Voyages

D’un Neruda l’autre (1/2) – La Chascona

Marc Bordier par Marc Bordier /



Mon précédent billet sur Jan Neruda m’a rappelé toute l’admiration que je porte à l’autre Neruda, le célèbre poète chilien, auteur du Chant général et des Vers du Capitaine. Je l’ai découvert à l’occasion d’un séjour au Chili, en 2002. Je n’avais jusqu’alors guère lu les auteurs sud-américains. En prévision de ce voyage, je m’étais procuré un exemplaire de l’autobiographie de Neruda J’avoue que j’ai vécu. Au fil des pages, j’ai découvert un homme passionnant, ouvert, curieux de tout et de tous, l’esprit constamment en éveil et à l’écoute du monde.

Les maisons de Pablo Neruda que j’ai eu la chance de visiter reflètent bien cette sensibilité. La première est située à Santiago, au pied du Cerro San Cristobal. Après quelques heures de marche parmi les maisons basses aux façades colorées caractéristiques du quartier de Bellavista, Delphine et moi avons fini par trouver la Chascona (littéralement : « la dépeignée »), que Pablo Neruda a ainsi baptisée en l’honneur de de Matilda Urrutia, sa troisième épouse. Située à l’écart dans une rue peu fréquentée, c’est une maison basse à la façade discrète et presque quelconque. Seul le bleu uni et doux de sa façade au premier étage attire le regard. Mais une fois franchi le seuil, le visiteur pénètre dans un univers riche et insoupçonné. Partout où il pose son regard, il découvre une foule de bibelots éclectiques et bigarrés, un assemblage hétéroclite et baroque ramassé au fil des errances et des amitiés du poète, véritable galerie foisonnante de souvenirs dans laquelle se dessine la vie cosmopolite et chaleureuse d’un écrivain voyageur imprégné de l’humeur du monde.

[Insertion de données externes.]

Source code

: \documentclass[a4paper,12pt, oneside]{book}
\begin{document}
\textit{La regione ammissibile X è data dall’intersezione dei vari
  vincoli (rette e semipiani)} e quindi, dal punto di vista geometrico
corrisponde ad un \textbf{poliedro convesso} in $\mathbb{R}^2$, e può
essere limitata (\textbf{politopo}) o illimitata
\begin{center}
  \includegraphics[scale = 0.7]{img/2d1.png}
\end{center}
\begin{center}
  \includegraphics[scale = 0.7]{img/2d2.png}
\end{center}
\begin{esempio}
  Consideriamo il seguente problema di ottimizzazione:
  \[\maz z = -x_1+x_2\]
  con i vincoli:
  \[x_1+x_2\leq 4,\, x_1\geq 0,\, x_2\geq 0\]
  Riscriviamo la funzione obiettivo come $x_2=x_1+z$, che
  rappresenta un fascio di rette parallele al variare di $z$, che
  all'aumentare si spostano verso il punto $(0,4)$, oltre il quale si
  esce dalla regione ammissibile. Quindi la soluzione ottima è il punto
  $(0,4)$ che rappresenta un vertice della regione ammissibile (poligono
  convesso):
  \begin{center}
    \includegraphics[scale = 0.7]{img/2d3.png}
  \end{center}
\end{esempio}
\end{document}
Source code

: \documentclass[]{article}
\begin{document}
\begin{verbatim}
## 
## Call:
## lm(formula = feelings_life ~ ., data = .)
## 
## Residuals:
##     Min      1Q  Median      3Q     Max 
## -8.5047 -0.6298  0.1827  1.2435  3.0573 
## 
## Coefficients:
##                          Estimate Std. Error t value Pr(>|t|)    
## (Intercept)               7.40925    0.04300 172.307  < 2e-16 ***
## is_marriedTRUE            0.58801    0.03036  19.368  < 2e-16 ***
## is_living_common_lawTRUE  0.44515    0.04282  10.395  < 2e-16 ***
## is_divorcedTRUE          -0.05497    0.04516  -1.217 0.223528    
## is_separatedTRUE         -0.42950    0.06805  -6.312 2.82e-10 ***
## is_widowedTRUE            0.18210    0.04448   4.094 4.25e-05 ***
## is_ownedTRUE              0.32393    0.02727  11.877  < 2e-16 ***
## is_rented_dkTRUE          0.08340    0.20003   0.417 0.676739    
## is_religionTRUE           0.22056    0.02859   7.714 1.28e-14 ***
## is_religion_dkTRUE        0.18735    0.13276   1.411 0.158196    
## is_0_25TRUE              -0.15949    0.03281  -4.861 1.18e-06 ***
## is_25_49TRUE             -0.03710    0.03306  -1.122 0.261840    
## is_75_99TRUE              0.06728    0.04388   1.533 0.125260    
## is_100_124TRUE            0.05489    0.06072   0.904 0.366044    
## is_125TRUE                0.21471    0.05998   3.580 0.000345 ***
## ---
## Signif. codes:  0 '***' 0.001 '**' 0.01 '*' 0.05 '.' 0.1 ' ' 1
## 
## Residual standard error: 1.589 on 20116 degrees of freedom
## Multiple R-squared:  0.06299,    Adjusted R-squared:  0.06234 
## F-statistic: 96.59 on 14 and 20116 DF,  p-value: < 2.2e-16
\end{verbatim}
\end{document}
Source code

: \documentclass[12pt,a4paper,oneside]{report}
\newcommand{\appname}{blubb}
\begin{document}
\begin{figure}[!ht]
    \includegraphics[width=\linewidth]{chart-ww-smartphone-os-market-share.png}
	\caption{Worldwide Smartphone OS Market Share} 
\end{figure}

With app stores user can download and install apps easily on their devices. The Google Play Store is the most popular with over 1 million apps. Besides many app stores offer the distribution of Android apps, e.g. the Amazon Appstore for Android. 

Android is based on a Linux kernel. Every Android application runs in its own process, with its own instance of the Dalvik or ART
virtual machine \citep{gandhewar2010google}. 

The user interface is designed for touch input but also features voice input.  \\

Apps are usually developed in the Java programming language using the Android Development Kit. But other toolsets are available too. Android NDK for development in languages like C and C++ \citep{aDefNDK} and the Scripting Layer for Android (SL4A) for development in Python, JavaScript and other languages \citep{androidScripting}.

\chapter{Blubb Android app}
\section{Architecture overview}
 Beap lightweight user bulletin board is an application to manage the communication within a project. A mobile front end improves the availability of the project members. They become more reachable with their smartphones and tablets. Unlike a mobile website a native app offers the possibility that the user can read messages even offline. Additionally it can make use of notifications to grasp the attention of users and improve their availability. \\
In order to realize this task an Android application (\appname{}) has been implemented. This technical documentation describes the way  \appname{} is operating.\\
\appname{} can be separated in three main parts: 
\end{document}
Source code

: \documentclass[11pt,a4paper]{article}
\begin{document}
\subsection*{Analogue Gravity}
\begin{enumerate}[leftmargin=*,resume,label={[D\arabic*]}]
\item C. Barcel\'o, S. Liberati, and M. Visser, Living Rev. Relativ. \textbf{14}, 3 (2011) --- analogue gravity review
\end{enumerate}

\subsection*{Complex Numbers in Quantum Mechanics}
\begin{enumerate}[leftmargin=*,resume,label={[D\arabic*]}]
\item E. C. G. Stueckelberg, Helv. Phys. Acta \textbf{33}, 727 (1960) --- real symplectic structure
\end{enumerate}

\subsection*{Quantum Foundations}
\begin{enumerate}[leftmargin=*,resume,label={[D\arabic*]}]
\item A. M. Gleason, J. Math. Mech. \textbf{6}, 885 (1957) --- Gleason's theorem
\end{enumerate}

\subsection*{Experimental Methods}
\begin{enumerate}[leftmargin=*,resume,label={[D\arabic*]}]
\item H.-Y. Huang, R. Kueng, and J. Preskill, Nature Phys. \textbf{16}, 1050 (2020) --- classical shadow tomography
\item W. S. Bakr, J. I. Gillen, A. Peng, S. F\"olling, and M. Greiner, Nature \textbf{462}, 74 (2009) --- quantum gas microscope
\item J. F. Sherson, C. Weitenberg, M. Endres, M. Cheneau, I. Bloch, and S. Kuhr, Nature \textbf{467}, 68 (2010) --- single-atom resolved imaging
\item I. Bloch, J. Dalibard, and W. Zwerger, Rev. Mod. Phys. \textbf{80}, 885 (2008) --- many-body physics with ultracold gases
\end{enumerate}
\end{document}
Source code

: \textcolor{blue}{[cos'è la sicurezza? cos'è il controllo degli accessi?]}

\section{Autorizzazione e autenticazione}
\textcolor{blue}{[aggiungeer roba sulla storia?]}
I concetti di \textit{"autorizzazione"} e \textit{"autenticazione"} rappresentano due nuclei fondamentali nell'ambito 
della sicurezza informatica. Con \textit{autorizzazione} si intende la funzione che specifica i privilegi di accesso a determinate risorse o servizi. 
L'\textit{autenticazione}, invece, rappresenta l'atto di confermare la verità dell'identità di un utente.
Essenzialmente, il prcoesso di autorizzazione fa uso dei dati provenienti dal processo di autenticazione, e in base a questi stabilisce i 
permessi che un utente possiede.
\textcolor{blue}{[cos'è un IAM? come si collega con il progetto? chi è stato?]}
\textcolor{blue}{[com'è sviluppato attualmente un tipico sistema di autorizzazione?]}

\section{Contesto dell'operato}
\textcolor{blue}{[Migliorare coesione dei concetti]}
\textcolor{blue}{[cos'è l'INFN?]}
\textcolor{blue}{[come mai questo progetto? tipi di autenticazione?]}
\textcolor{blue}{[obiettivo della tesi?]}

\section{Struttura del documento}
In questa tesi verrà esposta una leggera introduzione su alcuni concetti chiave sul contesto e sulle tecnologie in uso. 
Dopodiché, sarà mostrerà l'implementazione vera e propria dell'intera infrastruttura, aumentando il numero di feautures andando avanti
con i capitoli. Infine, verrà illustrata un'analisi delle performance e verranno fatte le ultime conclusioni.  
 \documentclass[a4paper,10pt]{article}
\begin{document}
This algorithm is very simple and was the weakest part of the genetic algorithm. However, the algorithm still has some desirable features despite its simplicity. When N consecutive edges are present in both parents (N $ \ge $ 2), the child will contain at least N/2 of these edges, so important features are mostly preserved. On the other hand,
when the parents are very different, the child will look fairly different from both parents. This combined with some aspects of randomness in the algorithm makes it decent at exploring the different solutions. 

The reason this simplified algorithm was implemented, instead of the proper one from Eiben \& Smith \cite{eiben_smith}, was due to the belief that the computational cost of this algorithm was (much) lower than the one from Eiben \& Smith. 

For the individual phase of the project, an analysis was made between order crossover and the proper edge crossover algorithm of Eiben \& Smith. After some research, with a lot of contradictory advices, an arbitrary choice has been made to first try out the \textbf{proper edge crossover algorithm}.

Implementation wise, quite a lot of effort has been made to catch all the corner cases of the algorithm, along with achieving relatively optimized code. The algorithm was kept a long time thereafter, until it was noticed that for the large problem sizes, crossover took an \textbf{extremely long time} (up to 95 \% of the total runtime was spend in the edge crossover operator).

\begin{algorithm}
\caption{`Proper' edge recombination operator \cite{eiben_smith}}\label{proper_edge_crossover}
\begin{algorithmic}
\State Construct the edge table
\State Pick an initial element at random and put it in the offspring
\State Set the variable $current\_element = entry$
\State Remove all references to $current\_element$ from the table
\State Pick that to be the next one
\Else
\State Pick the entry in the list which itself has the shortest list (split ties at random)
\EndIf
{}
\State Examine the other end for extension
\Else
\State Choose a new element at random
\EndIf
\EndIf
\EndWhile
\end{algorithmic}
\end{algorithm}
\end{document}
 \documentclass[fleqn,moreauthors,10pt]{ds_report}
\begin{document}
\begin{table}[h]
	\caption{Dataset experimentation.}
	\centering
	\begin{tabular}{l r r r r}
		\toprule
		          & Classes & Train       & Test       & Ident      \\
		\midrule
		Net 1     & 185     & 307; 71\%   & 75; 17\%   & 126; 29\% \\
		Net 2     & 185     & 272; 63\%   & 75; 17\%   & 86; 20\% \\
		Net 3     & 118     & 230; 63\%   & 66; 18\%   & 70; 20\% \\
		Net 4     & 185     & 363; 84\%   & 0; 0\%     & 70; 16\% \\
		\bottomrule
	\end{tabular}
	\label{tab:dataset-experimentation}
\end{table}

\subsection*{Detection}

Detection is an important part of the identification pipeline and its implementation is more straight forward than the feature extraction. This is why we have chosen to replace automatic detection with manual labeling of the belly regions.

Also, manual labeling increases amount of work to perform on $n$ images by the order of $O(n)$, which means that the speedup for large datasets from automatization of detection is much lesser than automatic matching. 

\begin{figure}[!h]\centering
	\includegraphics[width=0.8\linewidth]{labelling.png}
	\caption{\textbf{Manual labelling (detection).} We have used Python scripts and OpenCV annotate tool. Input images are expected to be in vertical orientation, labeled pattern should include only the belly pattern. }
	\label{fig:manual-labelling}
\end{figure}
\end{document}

La maison surprend par sa verticalité morcelée. Elle est curieusement composée de plusieurs bâtiments à flanc de colline entre lesquels on circule par un escalier étroit au milieu d’un jardin luxuriant. L’ascension s’achève dans le salon de l’écrivain, face à la baie vitrée qui embrasse toute la ville de Santiago. Parvenu à ce point, le visiteur saisit toute l’originalité de ce lieu : à la fois pudique et chaleureuse, discrète et ouverte, secrète et généreuse, la Chascona est un magnifique poème coloré posé délicatement au cœur de Santiago.